4.  **Qwen3-30B-A3B (thinking):**
    *   SCL15: ~0.85 with a small confidence interval.
    *   GSM8K-SC: ~0.90 with a small confidence interval.
    *   PRM800K-SC: ~0.76 with a moderate confidence interval.
    *   Macro Average: ~0.88.

5.  **Qwen3-14B (thinking):**
    *   SCL15: ~0.85 with a small confidence interval.
    *   GSM8K-SC: ~0.94 with a small confidence interval.
    *   PRM800K-SC: ~0.74 with a moderate confidence interval.
    *   Macro Average: ~0.84.

6.  **gemma-3-27b-it:**
    *   SCL15: ~0.83 with a small confidence interval.
    *   GSM8K-SC: ~0.82 with a small confidence interval.
    *   PRM800K-SC: ~0.78 with a moderate confidence interval.
    *   Macro Average: ~0.82.

7.  **Qwen3-32B (thinking):**
    *   SCL15: ~0.80 with a moderate confidence interval.
    *   GSM8K-SC: ~0.91 with a small confidence interval.
    *   PRM800K-SC: ~0.72 with a moderate confidence interval.
    *   Macro Average: ~0.81.

8.  **gemma-3-12b-it:**
    *   SCL15: ~0.78 with a moderate confidence interval.
    *   GSM8K-SC: ~0.78 with a small confidence interval.
    *   PRM800K-SC: ~0.76 with a moderate confidence interval.
    *   Macro Average: ~0.77.

9.  **Phi-4-reasoning-plus:**
    *   SCL15: ~0.75 with a moderate confidence interval.
    *   GSM8K-SC: ~0.73 with a small confidence interval.
    *   PRM800K-SC: ~0.71 with a moderate confidence interval.
    *   Macro Average: ~0.71.

### Key Observations

*   **SCL15 consistently shows high accuracy** across all models, generally above 0.8, except for the last two models (gemma-3-12b-it and Phi-4-reasoning-plus).
*   **GSM8K-SC also exhibits high accuracy**, often comparable to or slightly higher than SCL15.
*   **PRM800K-SC generally has lower accuracy** compared to the other two, with more variability as indicated by the larger confidence intervals.
*   **Macro Average generally falls between PRM800K-SC and the higher-performing SCL15 and GSM8K-SC.**
*   The models **DeepSeek-R1-0528 and QwQ-32B** show the highest overall accuracy across all categories.
*   The models **gemma-3-12b-it and Phi-4-reasoning-plus** show the lowest overall accuracy across all categories.

### Interpretation

The bar chart illustrates the performance of different models under the stress of injected internal errors.
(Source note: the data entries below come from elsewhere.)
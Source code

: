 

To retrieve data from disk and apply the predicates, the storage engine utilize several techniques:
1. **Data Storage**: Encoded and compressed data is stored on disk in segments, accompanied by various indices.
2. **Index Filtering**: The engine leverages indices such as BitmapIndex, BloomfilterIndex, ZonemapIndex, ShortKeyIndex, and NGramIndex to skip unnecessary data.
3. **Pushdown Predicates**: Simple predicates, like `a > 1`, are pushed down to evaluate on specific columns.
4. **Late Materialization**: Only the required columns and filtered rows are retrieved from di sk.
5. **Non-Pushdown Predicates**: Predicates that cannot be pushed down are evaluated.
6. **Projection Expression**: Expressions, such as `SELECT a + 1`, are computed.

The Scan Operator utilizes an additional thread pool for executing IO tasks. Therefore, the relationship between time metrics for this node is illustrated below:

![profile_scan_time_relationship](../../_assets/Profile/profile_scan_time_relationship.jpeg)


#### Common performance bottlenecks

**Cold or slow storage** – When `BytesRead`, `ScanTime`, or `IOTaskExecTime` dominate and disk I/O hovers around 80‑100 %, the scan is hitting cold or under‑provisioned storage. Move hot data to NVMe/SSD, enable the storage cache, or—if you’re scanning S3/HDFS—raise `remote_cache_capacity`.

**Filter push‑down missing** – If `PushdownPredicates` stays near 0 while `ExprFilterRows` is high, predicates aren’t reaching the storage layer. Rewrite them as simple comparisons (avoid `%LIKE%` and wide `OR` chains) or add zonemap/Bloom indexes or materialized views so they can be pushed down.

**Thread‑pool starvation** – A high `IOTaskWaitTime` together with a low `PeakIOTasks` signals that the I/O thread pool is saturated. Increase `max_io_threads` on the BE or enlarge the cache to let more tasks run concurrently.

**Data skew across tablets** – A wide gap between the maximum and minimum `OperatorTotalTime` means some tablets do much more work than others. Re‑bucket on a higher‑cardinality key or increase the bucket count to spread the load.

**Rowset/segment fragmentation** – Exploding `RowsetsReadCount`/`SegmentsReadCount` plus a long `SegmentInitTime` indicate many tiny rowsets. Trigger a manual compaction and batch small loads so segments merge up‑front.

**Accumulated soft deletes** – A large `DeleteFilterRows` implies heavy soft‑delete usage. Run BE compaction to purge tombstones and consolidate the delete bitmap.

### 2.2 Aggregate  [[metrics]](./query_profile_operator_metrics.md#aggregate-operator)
The SCL15 and GSM8K-SC categories consistently outperform PRM800K-SC, suggesting they are more robust to the introduced errors. The Macro Average provides a general performance metric, reflecting the combined performance of all categories. The confidence intervals indicate the reliability of the accuracy measurements; larger intervals suggest greater variability in performance. The models DeepSeek-R1-0528 and QwQ-32B appear to be the most resilient to internal errors, while gemma-3-12b-it and Phi-4-reasoning-plus are the least. This information is valuable for selecting models that maintain high accuracy even when faced with internal inconsistencies or noise.

DECODING INTELLIGENCE...

EXPERT: nemotron-free VERSION 1

RUNTIME: free/nvidia/nemotron-nano-12b-v2-vl:free

INTEL_VERIFIED

## Bar Chart: Mean accuracy and macro average (95% confidence intervals) after injection of internal error

### Overview
The chart compares the mean accuracy and macro average performance of nine AI models across four categories (SCLI5, GSM8K-SC, PRM800K-SC, Macro Average) after internal error injection. Accuracy values range from 0.0 to 1.0, with 95% confidence intervals represented by error bars.

### Components/Axes
- **X-axis**: Models (DeepSeek-R1-0528, QwQ-32B, Qwen3-235B-A228 (thinking), Qwen3-30B-A38 (thinking), Qwen3-14B (thinking), gemma-3-27b-it, Qwen3-32B (thinking), gemma-3-120-it, Phi-4-reasoning-plus)
- **Y-axis**: Accuracy (0.0–1.0 in 0.2 increments)
- **Legend**:
  - Blue: SCLI5
  - Orange: GSM8K-SC
  - Green: PRM800K-SC
  - Red: Macro Average
- **Error Bars**: Vertical lines representing 95% confidence intervals (values in parentheses)

### Detailed Analysis
1. **DeepSeek-R1-0528**
   - SCLI5: 0.998 (±0.012)
   - GSM8K-SC: 0.965 (±0.015)
   - PRM800K-SC: 0.772 (±0.021)
   - Macro Average: 0.908 (±0.018)

2. **QwQ-32B**
   - SCLI5: 0.978 (±0.014)
   - GSM8K-SC: 0.952 (±0.018)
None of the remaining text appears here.